Table View – displays each sequence as a row in a sortable table, showing the sequence number, header, length, GC content percentage, and a preview of the sequence. Double-clicking a row opens a detailed view of that sequence.

FASTA viewer main window

Features of the FASTA Viewer

Viewing and Navigation

Switch between Text View and Table View using the tabs at the top of the main panel.
The statistics bar at the bottom of the window shows the total number of sequences, total base count, average sequence length, and overall GC content.
Click any column header in Table View to sort sequences by that column.
Double-click any row in Table View to open a Sequence Details dialog showing the full sequence, per-nucleotide counts, and GC/AT content.

Search and Filter

Type in the Search field in the toolbar to filter sequences in real time.
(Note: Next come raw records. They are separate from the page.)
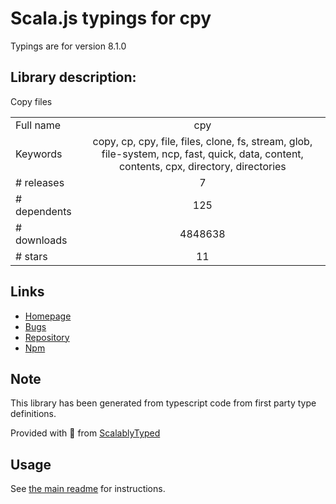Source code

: 
# Scala.js typings for cpy

Typings are for version 8.1.0

## Library description:
Copy files

|                    |                 |
| ------------------ | :-------------: |
| Full name          | cpy |
| Keywords           | copy, cp, cpy, file, files, clone, fs, stream, glob, file-system, ncp, fast, quick, data, content, contents, cpx, directory, directories |
| # releases         | 7 |
| # dependents       | 125 |
| # downloads        | 4848638 |
| # stars            | 11 |

## Links
- [Homepage](https://github.com/sindresorhus/cpy#readme)
- [Bugs](https://github.com/sindresorhus/cpy/issues)
- [Repository](https://github.com/sindresorhus/cpy)
- [Npm](https://www.npmjs.com/package/cpy)
    


## Note
This library has been generated from typescript code from first party type definitions.

Provided with :purple_heart: from [ScalablyTyped](https://github.com/oyvindberg/ScalablyTyped)

## Usage
See [the main readme](../../readme.md) for instructions.


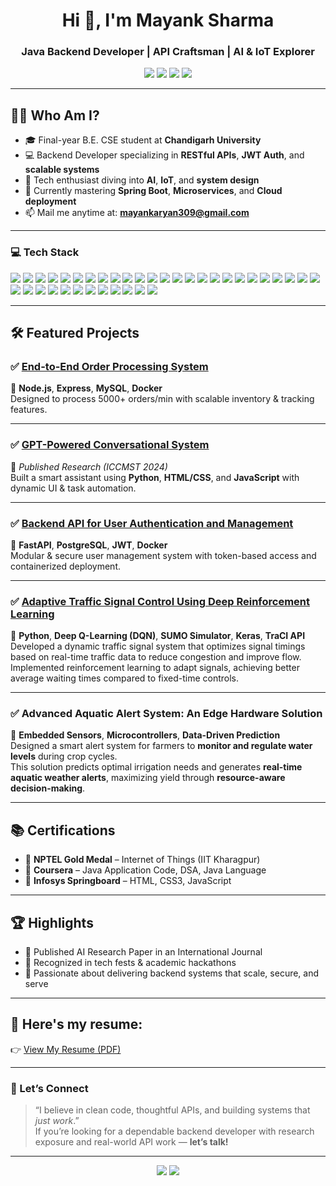 <h1 align="center">Hi 👋, I'm Mayank Sharma</h1>
<h3 align="center">Java Backend Developer | API Craftsman | AI & IoT Explorer</h3>

<p align="center">
  <a href="mailto:mayankaryan309@gmail.com"><img src="https://img.shields.io/badge/Gmail-Red?style=flat-square&logo=gmail&logoColor=white&label=Email"></a>
  <a href="https://www.linkedin.com/in/mayank-sharma15/"><img src="https://img.shields.io/badge/LinkedIn-MayankSharma-blue?style=flat-square&logo=linkedin"></a>
  <a href="https://github.com/Sharma-Mayank15"><img src="https://img.shields.io/badge/GitHub-Sharma--Mayank15-black?style=flat-square&logo=github"></a>
  <a href="https://leetcode.com/u/Mayank_1511/"><img src="https://img.shields.io/badge/LeetCode-Mayank-orange?style=flat-square&logo=leetcode"></a>
</p>

---

## 👨‍💻 Who Am I?

- 🎓 Final-year B.E. CSE student at **Chandigarh University**
- 💻 Backend Developer specializing in **RESTful APIs**, **JWT Auth**, and **scalable systems**
- 🧠 Tech enthusiast diving into **AI**, **IoT**, and **system design**
- 🌱 Currently mastering **Spring Boot**, **Microservices**, and **Cloud deployment**
- 📫 Mail me anytime at: **mayankaryan309@gmail.com**

---

### 💻 Tech Stack

<p align="left">

<p align="left"> <!-- Languages --> <img src="https://img.shields.io/badge/Java-007396?style=flat&logo=java&logoColor=white" /> <img src="https://img.shields.io/badge/Python-3776AB?style=flat&logo=python&logoColor=white" /> <img src="https://img.shields.io/badge/JavaScript-F7DF1E?style=flat&logo=javascript&logoColor=black" /> <img src="https://img.shields.io/badge/C++-00599C?style=flat&logo=c%2B%2B&logoColor=white" /> <img src="https://img.shields.io/badge/SQL-003B57?style=flat&logo=mysql&logoColor=white" /> <img src="https://img.shields.io/badge/HTML5-E34F26?style=flat&logo=html5&logoColor=white" /> <img src="https://img.shields.io/badge/CSS3-1572B6?style=flat&logo=css3&logoColor=white" /> <!-- Backend & API --> <img src="https://img.shields.io/badge/FastAPI-009688?style=flat&logo=fastapi&logoColor=white" /> <img src="https://img.shields.io/badge/Flask-000000?style=flat&logo=flask&logoColor=white" /> <img src="https://img.shields.io/badge/Node.js-339933?style=flat&logo=nodedotjs&logoColor=white" /> <img src="https://img.shields.io/badge/Express.js-000000?style=flat&logo=express&logoColor=white" /> <img src="https://img.shields.io/badge/Spring%20Boot-6DB33F?style=flat&logo=spring-boot&logoColor=white" /> <img src="https://img.shields.io/badge/Servlets-6DB33F?style=flat&logo=java&logoColor=white" /> <img src="https://img.shields.io/badge/RESTful%20API-FF6F00?style=flat&logo=api&logoColor=white" /> <img src="https://img.shields.io/badge/Microservices-FF7043?style=flat&logo=docker&logoColor=white" /> <!-- Machine Learning & AI --> <img src="https://img.shields.io/badge/Keras-D00000?style=flat&logo=keras&logoColor=white" /> <img src="https://img.shields.io/badge/Reinforcement%20Learning-FFB300?style=flat&logo=deepmind&logoColor=black" /> <img src="https://img.shields.io/badge/DQN-1976D2?style=flat&logo=python&logoColor=white" /> <img src="https://img.shields.io/badge/LangChain-000000?style=flat&logo=langchain&logoColor=white" /> <img src="https://img.shields.io/badge/OpenAI%20API-412991?style=flat&logo=openai&logoColor=white" /> <img src="https://img.shields.io/badge/SUMO-000000?style=flat&logo=simscale&logoColor=white" /> <img src="https://img.shields.io/badge/TraCI-007ACC?style=flat&logo=python&logoColor=white" /> <!-- Databases --> <img src="https://img.shields.io/badge/MySQL-4479A1?style=flat&logo=mysql&logoColor=white" /> <img src="https://img.shields.io/badge/PostgreSQL-336791?style=flat&logo=postgresql&logoColor=white" /> <img src="https://img.shields.io/badge/MongoDB-47A248?style=flat&logo=mongodb&logoColor=white" /> <!-- Tools --> <img src="https://img.shields.io/badge/VSCode-007ACC?style=flat&logo=visual-studio-code&logoColor=white" /> <img src="https://img.shields.io/badge/IntelliJ-000000?style=flat&logo=intellij-idea&logoColor=white" /> <img src="https://img.shields.io/badge/Visual%20Studio-5C2D91?style=flat&logo=visual-studio&logoColor=white" /> <img src="https://img.shields.io/badge/Git-F05032?style=flat&logo=git&logoColor=white" /> <img src="https://img.shields.io/badge/GitHub-181717?style=flat&logo=github&logoColor=white" /> <!-- DevOps --> <img src="https://img.shields.io/badge/Docker-2496ED?style=flat&logo=docker&logoColor=white" /> <img src="https://img.shields.io/badge/Docker%20Compose-384D54?style=flat&logo=docker&logoColor=white" /> <img src="https://img.shields.io/badge/CI%2FCD-4285F4?style=flat&logo=github-actions&logoColor=white" /> <!-- BI & Analytics --> <img src="https://img.shields.io/badge/Tableau-E97627?style=flat&logo=tableau&logoColor=white" /> <img src="https://img.shields.io/badge/Power%20BI-F2C811?style=flat&logo=powerbi&logoColor=black" /> <img src="https://img.shields.io/badge/SharePoint-0078D4?style=flat&logo=microsoft-sharepoint&logoColor=white" /> <img src="https://img.shields.io/badge/Microsoft%20365-D83B01?style=flat&logo=microsoftoffice&logoColor=white" /> </p>


---

## 🛠️ Featured Projects

### ✅ [End-to-End Order Processing System](https://github.com/Oliver-Twist15/order-management-api)
🔹 **Node.js**, **Express**, **MySQL**, **Docker**  
Designed to process 5000+ orders/min with scalable inventory & tracking features.

---

### ✅ [GPT-Powered Conversational System](https://www.taylorfrancis.com/chapters/edit/10.1201/9781003561651-11/unlocking-power-generative-pre-training-gpt-3-based-conversational-ai-framework-ishdeep-singla-mayank-sharma-shivam-dubey-aditya-ayush-tyagi-rahul-tiwari)
🔹 *Published Research (ICCMST 2024)*  
Built a smart assistant using **Python**, **HTML/CSS**, and **JavaScript** with dynamic UI & task automation.

---

### ✅ [Backend API for User Authentication and Management](https://github.com/Oliver-Twist15/Backend-API-for-User-Authentication-and-Management)
🔹 **FastAPI**, **PostgreSQL**, **JWT**, **Docker**  
Modular & secure user management system with token-based access and containerized deployment.


---
### ✅ [Adaptive Traffic Signal Control Using Deep Reinforcement Learning](https://github.com/Sharma-Mayank15/IntelliTraffic-Adaptive-Traffic-Signal-Control-using-Deep-Reinforcement-Learning.git)
🔹 **Python**, **Deep Q-Learning (DQN)**, **SUMO Simulator**, **Keras**, **TraCI API**  
Developed a dynamic traffic signal system that optimizes signal timings based on real-time traffic data to reduce congestion and improve flow.  
Implemented reinforcement learning to adapt signals, achieving better average waiting times compared to fixed-time controls.


---
### ✅ Advanced Aquatic Alert System: An Edge Hardware Solution
🔹 **Embedded Sensors**, **Microcontrollers**, **Data-Driven Prediction**  
Designed a smart alert system for farmers to **monitor and regulate water levels** during crop cycles.  
This solution predicts optimal irrigation needs and generates **real-time aquatic weather alerts**, maximizing yield through **resource-aware decision-making**.

---

## 📚 Certifications

- 🥇 **NPTEL Gold Medal** – Internet of Things (IIT Kharagpur)
- 📘 **Coursera** – Java Application Code, DSA, Java Language
- 🧾 **Infosys Springboard** – HTML, CSS3, JavaScript

---

## 🏆 Highlights

- 📜 Published AI Research Paper in an International Journal  
- 🧠 Recognized in tech fests & academic hackathons  
- 🎯 Passionate about delivering backend systems that scale, secure, and serve

---

## 📄 Here's my resume:
👉 [View My Resume (PDF)](https://raw.githubusercontent.com/Sharma-Mayank15/Resume-link/main/Mayank_Sharma_resume.pdf)


---

### 💬 Let’s Connect

> “I believe in clean code, thoughtful APIs, and building systems that *just work*.”  
> If you’re looking for a dependable backend developer with research exposure and real-world API work — **let’s talk!**

---

<p align="center">
  <img src="https://github-readme-stats.vercel.app/api?username=Sharma-Mayank15&show_icons=true&theme=radical" />
  <img src="https://github-readme-stats.vercel.app/api/top-langs/?username=Sharma-Mayank15&layout=compact&theme=radical" />
</p>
In Text View, matching entries are highlighted; in Table View, non-matching rows are hidden.
Enable the Case sensitive checkbox for case-sensitive matching.
Press ESC to clear the search field.

Export

Use File → Export… to save all sequences to a new FASTA file.
Use File → Export Selected… to save only the sequences selected in Table View.
Use Edit → Copy Selected (or Ctrl+C) to copy selected sequences to the clipboard in FASTA format.

Analysis Tools

Analysis → Show Detailed Statistics – opens a tabbed dialog with general statistics, nucleotide composition, and a length distribution table.
Analysis → Nucleotide Composition – shows a table and colour bar chart of nucleotide frequencies across all sequences.
Analysis → GC Content Analysis – shows per-sequence GC percentages and a histogram of GC content distribution.
Analysis → Length Distribution – shows a bucketed table and histogram of sequence lengths.

Bioinformatics Tools

Tools → Count Codons – counts all tri-nucleotide codons across the dataset (with optional degeneracy grouping) and writes results to a file.
Tools → Count K-mers – counts all k-mers of a user-specified length and writes results to a file.
Tools → Count Top-K K-mers – counts all k-mers and reports only the most frequent ones.
Tools → Reverse Complement – computes the reverse complement of all sequences and allows copying or exporting the results.
Tools → Translate to Protein – translates all sequences using the standard genetic code (reading frame +1) and allows copying or exporting the protein sequences.
Tools → Filter by Length… – keeps only sequences within a user-specified length range and exports them.
Tools → Find ORFs – searches all six reading frames for Open Reading Frames (ORFs) above a minimum length and displays results in a sortable table that can be exported.

Above is a description of version 1.0 of the FASTA Viewer included in SPMF. More features may be added in future versions.